Please work out how many lines include the word "Business" in the entries, and reply with only the count.

(Stored records)
/---
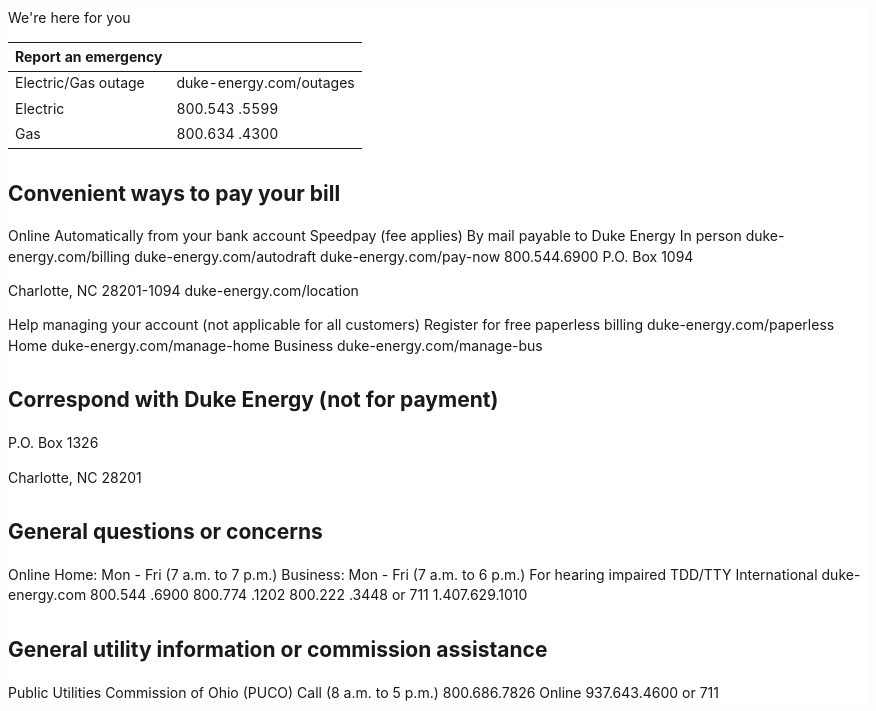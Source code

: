 We're here for you

| Report an emergency |  |
| :-- | :-- |
| Electric/Gas outage | duke-energy.com/outages |
| Electric | 800.543 .5599 |
| Gas | 800.634 .4300 |

## Convenient ways to pay your bill

Online
Automatically from your bank account
Speedpay (fee applies)
By mail payable to Duke Energy
In person
duke-energy.com/billing duke-energy.com/autodraft duke-energy.com/pay-now 800.544.6900
P.O. Box 1094

Charlotte, NC 28201-1094 duke-energy.com/location

Help managing your account (not applicable for all customers)
Register for free paperless billing
duke-energy.com/paperless
Home
duke-energy.com/manage-home
Business
duke-energy.com/manage-bus

## Correspond with Duke Energy (not for payment)

P.O. Box 1326

Charlotte, NC 28201

## General questions or concerns

Online
Home: Mon - Fri (7 a.m. to 7 p.m.)
Business: Mon - Fri (7 a.m. to 6 p.m.)
For hearing impaired TDD/TTY
International
duke-energy.com
800.544 .6900
800.774 .1202
800.222 .3448 or 711
1.407.629.1010

## General utility information or commission assistance

Public Utilities Commission of Ohio (PUCO)
Call (8 a.m. to 5 p.m.) 800.686.7826
Online
937.643.4600 or 711
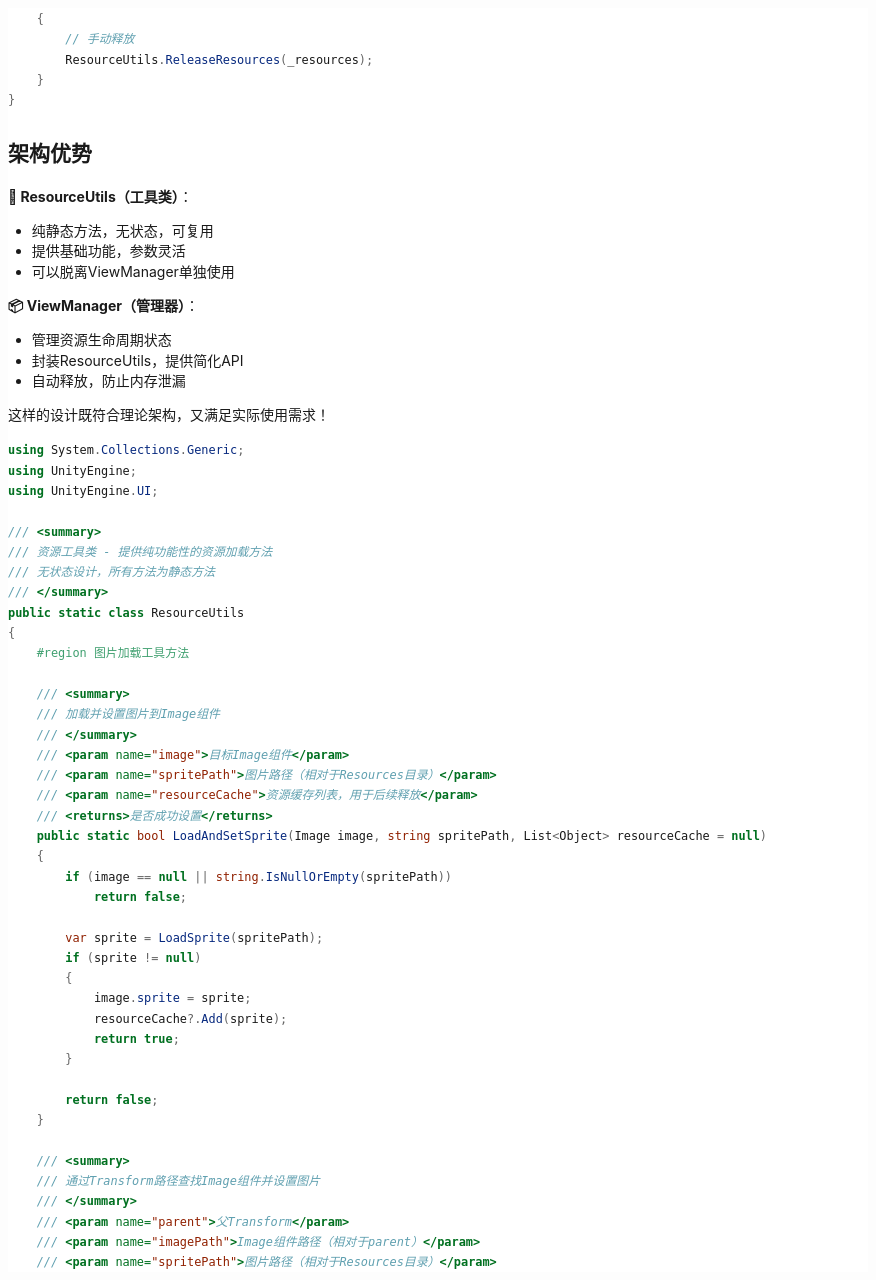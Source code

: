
 ```csharp
    {
        // 手动释放
        ResourceUtils.ReleaseResources(_resources);
    }
}
```

## 架构优势

**🔧 ResourceUtils（工具类）**：
- 纯静态方法，无状态，可复用
- 提供基础功能，参数灵活
- 可以脱离ViewManager单独使用

**📦 ViewManager（管理器）**：
- 管理资源生命周期状态
- 封装ResourceUtils，提供简化API
- 自动释放，防止内存泄漏

这样的设计既符合理论架构，又满足实际使用需求！

```csharp
using System.Collections.Generic;
using UnityEngine;
using UnityEngine.UI;

/// <summary>
/// 资源工具类 - 提供纯功能性的资源加载方法
/// 无状态设计，所有方法为静态方法
/// </summary>
public static class ResourceUtils
{
    #region 图片加载工具方法
    
    /// <summary>
    /// 加载并设置图片到Image组件
    /// </summary>
    /// <param name="image">目标Image组件</param>
    /// <param name="spritePath">图片路径（相对于Resources目录）</param>
    /// <param name="resourceCache">资源缓存列表，用于后续释放</param>
    /// <returns>是否成功设置</returns>
    public static bool LoadAndSetSprite(Image image, string spritePath, List<Object> resourceCache = null)
    {
        if (image == null || string.IsNullOrEmpty(spritePath))
            return false;
            
        var sprite = LoadSprite(spritePath);
        if (sprite != null)
        {
            image.sprite = sprite;
            resourceCache?.Add(sprite);
            return true;
        }
        
        return false;
    }
    
    /// <summary>
    /// 通过Transform路径查找Image组件并设置图片
    /// </summary>
    /// <param name="parent">父Transform</param>
    /// <param name="imagePath">Image组件路径（相对于parent）</param>
    /// <param name="spritePath">图片路径（相对于Resources目录）</param>
```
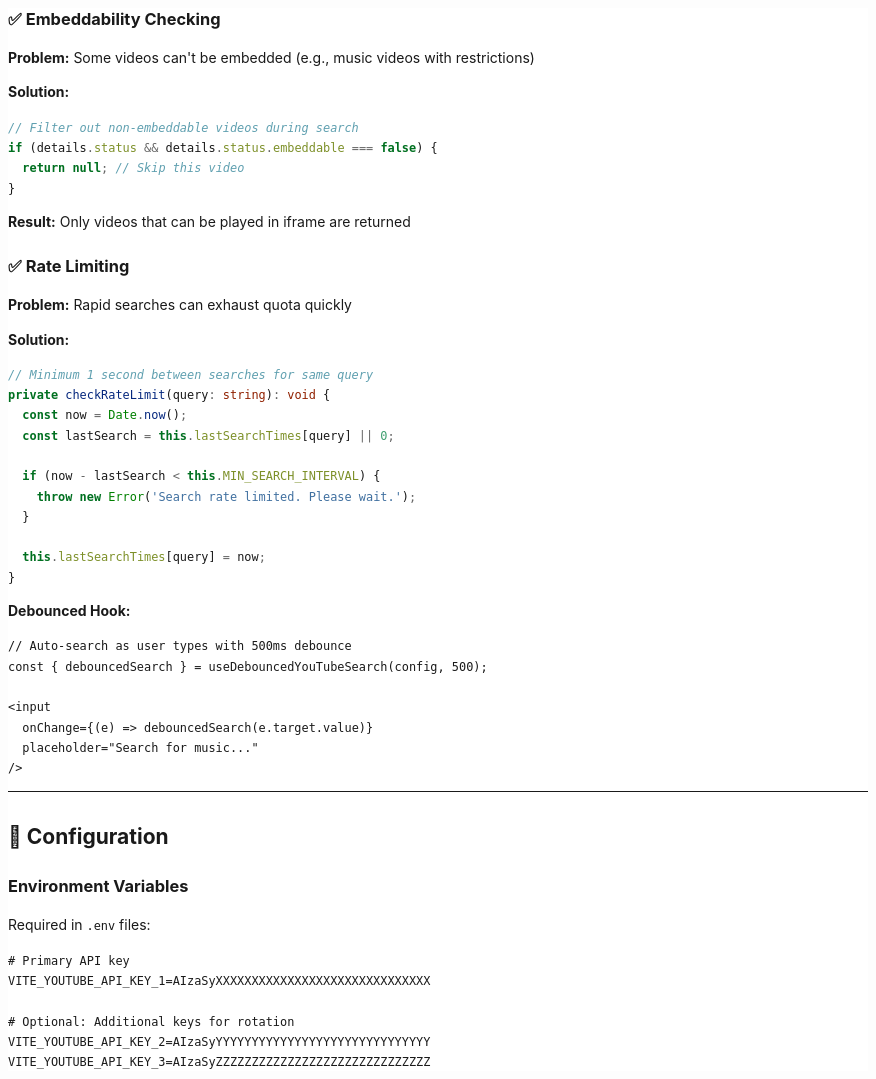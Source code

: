 ### ✅ Embeddability Checking

**Problem:** Some videos can't be embedded (e.g., music videos with restrictions)

**Solution:**
```typescript
// Filter out non-embeddable videos during search
if (details.status && details.status.embeddable === false) {
  return null; // Skip this video
}
```

**Result:** Only videos that can be played in iframe are returned

### ✅ Rate Limiting

**Problem:** Rapid searches can exhaust quota quickly

**Solution:**
```typescript
// Minimum 1 second between searches for same query
private checkRateLimit(query: string): void {
  const now = Date.now();
  const lastSearch = this.lastSearchTimes[query] || 0;
  
  if (now - lastSearch < this.MIN_SEARCH_INTERVAL) {
    throw new Error('Search rate limited. Please wait.');
  }
  
  this.lastSearchTimes[query] = now;
}
```

**Debounced Hook:**
```tsx
// Auto-search as user types with 500ms debounce
const { debouncedSearch } = useDebouncedYouTubeSearch(config, 500);

<input 
  onChange={(e) => debouncedSearch(e.target.value)} 
  placeholder="Search for music..."
/>
```

---

## 🔧 Configuration

### Environment Variables

Required in `.env` files:

```env
# Primary API key
VITE_YOUTUBE_API_KEY_1=AIzaSyXXXXXXXXXXXXXXXXXXXXXXXXXXXXXX

# Optional: Additional keys for rotation
VITE_YOUTUBE_API_KEY_2=AIzaSyYYYYYYYYYYYYYYYYYYYYYYYYYYYYYY
VITE_YOUTUBE_API_KEY_3=AIzaSyZZZZZZZZZZZZZZZZZZZZZZZZZZZZZZ
```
\---
• Solution for this exercise:
2